Robert Stewart, Viscount Castlereagh
Robert Stewart, Viscount Castlereagh, was a prominent Anglo-Irish statesman born in Dublin in 1769. He came from a landed Presbyterian family and was educated at the Royal School in Armagh and St. John's College, Cambridge, though he did not complete his degree. Castlereagh entered politics early, winning a seat in the Irish House of Commons at just 20 years old and later becoming a key figure in the political transition that led to the Act of Union in 1801, which merged Ireland with Great Britain. His tenure was marked by significant roles, including Chief Secretary for Ireland and later Foreign Secretary, during which he navigated complex political landscapes and military challenges posed by the French Revolutionary Wars and the Napoleonic Wars.

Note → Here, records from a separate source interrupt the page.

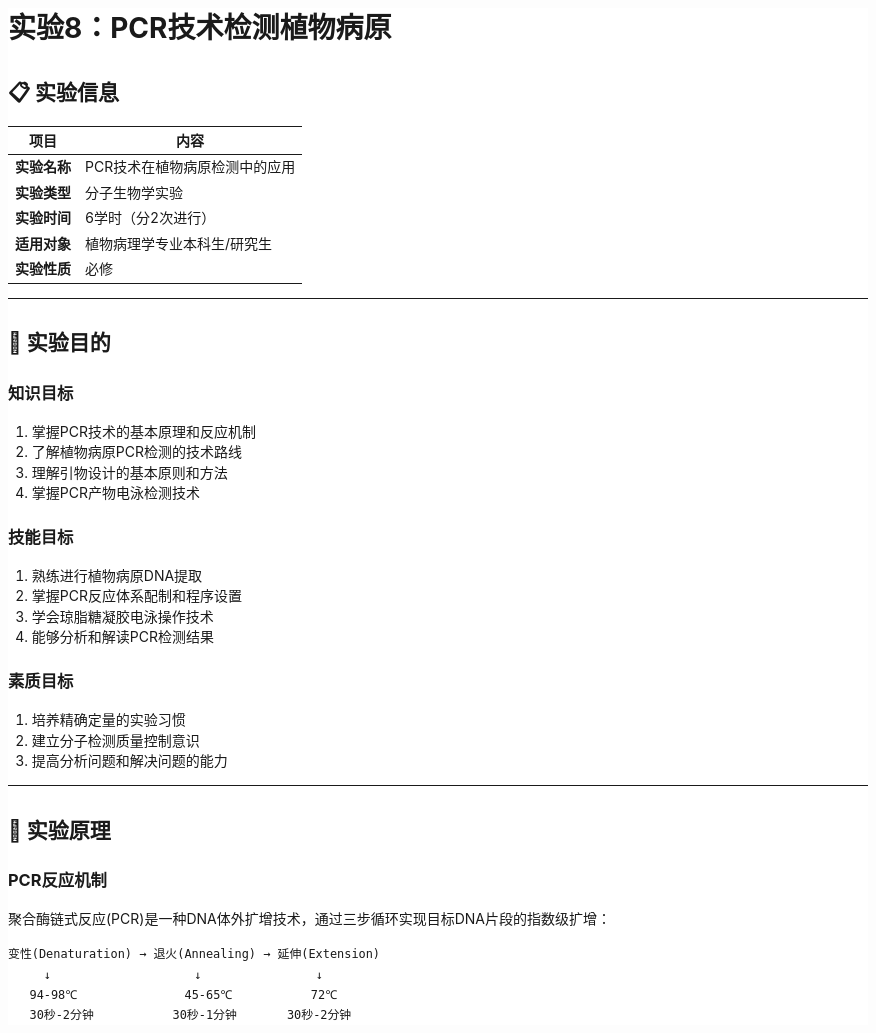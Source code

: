 # 实验8：PCR技术检测植物病原

## 📋 实验信息

| 项目 | 内容 |
|------|------|
| **实验名称** | PCR技术在植物病原检测中的应用 |
| **实验类型** | 分子生物学实验 |
| **实验时间** | 6学时（分2次进行） |
| **适用对象** | 植物病理学专业本科生/研究生 |
| **实验性质** | 必修 |

---

## 🎯 实验目的

### **知识目标**
1. 掌握PCR技术的基本原理和反应机制
2. 了解植物病原PCR检测的技术路线
3. 理解引物设计的基本原则和方法
4. 掌握PCR产物电泳检测技术

### **技能目标**
1. 熟练进行植物病原DNA提取
2. 掌握PCR反应体系配制和程序设置
3. 学会琼脂糖凝胶电泳操作技术
4. 能够分析和解读PCR检测结果

### **素质目标**
1. 培养精确定量的实验习惯
2. 建立分子检测质量控制意识
3. 提高分析问题和解决问题的能力

---

## 🔬 实验原理

### **PCR反应机制**

聚合酶链式反应(PCR)是一种DNA体外扩增技术，通过三步循环实现目标DNA片段的指数级扩增：

```
变性(Denaturation) → 退火(Annealing) → 延伸(Extension)
     ↓                    ↓                ↓
   94-98℃               45-65℃           72℃
   30秒-2分钟           30秒-1分钟       30秒-2分钟
```
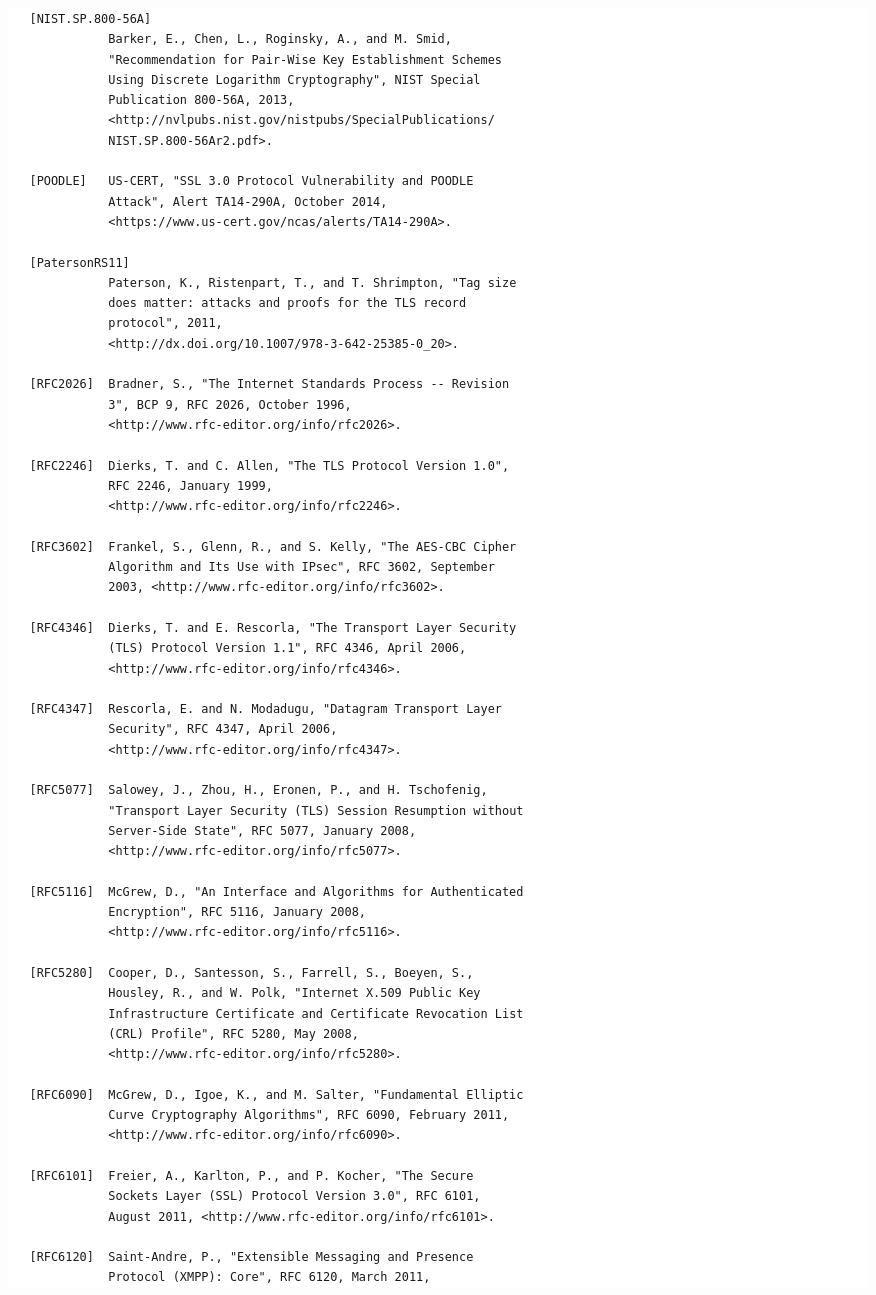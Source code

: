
 ```text
   [NIST.SP.800-56A]
              Barker, E., Chen, L., Roginsky, A., and M. Smid,
              "Recommendation for Pair-Wise Key Establishment Schemes
              Using Discrete Logarithm Cryptography", NIST Special
              Publication 800-56A, 2013,
              <http://nvlpubs.nist.gov/nistpubs/SpecialPublications/
              NIST.SP.800-56Ar2.pdf>.

   [POODLE]   US-CERT, "SSL 3.0 Protocol Vulnerability and POODLE
              Attack", Alert TA14-290A, October 2014,
              <https://www.us-cert.gov/ncas/alerts/TA14-290A>.

   [PatersonRS11]
              Paterson, K., Ristenpart, T., and T. Shrimpton, "Tag size
              does matter: attacks and proofs for the TLS record
              protocol", 2011,
              <http://dx.doi.org/10.1007/978-3-642-25385-0_20>.

   [RFC2026]  Bradner, S., "The Internet Standards Process -- Revision
              3", BCP 9, RFC 2026, October 1996,
              <http://www.rfc-editor.org/info/rfc2026>.

   [RFC2246]  Dierks, T. and C. Allen, "The TLS Protocol Version 1.0",
              RFC 2246, January 1999,
              <http://www.rfc-editor.org/info/rfc2246>.

   [RFC3602]  Frankel, S., Glenn, R., and S. Kelly, "The AES-CBC Cipher
              Algorithm and Its Use with IPsec", RFC 3602, September
              2003, <http://www.rfc-editor.org/info/rfc3602>.

   [RFC4346]  Dierks, T. and E. Rescorla, "The Transport Layer Security
              (TLS) Protocol Version 1.1", RFC 4346, April 2006,
              <http://www.rfc-editor.org/info/rfc4346>.

   [RFC4347]  Rescorla, E. and N. Modadugu, "Datagram Transport Layer
              Security", RFC 4347, April 2006,
              <http://www.rfc-editor.org/info/rfc4347>.

   [RFC5077]  Salowey, J., Zhou, H., Eronen, P., and H. Tschofenig,
              "Transport Layer Security (TLS) Session Resumption without
              Server-Side State", RFC 5077, January 2008,
              <http://www.rfc-editor.org/info/rfc5077>.

   [RFC5116]  McGrew, D., "An Interface and Algorithms for Authenticated
              Encryption", RFC 5116, January 2008,
              <http://www.rfc-editor.org/info/rfc5116>.

   [RFC5280]  Cooper, D., Santesson, S., Farrell, S., Boeyen, S.,
              Housley, R., and W. Polk, "Internet X.509 Public Key
              Infrastructure Certificate and Certificate Revocation List
              (CRL) Profile", RFC 5280, May 2008,
              <http://www.rfc-editor.org/info/rfc5280>.

   [RFC6090]  McGrew, D., Igoe, K., and M. Salter, "Fundamental Elliptic
              Curve Cryptography Algorithms", RFC 6090, February 2011,
              <http://www.rfc-editor.org/info/rfc6090>.

   [RFC6101]  Freier, A., Karlton, P., and P. Kocher, "The Secure
              Sockets Layer (SSL) Protocol Version 3.0", RFC 6101,
              August 2011, <http://www.rfc-editor.org/info/rfc6101>.

   [RFC6120]  Saint-Andre, P., "Extensible Messaging and Presence
              Protocol (XMPP): Core", RFC 6120, March 2011,
```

Internationally, Castlereagh is noted for his diplomatic efforts at the Congress of Vienna, where he worked to establish a balance of power in Europe and promote peace following the defeat of Napoleon. Domestically, his legacy is complicated by his support for repressive measures against dissent and his controversial views on Catholic emancipation in Ireland. Castlereagh's life ended tragically in 1822, when he took his own life amidst struggles with mental health. Despite the public criticism he faced, he is often recognized for his contributions to achieving a lasting peace in Europe and his attempts at reconciliation for Catholics in Ireland, making him a pivotal figure in both British and Irish history.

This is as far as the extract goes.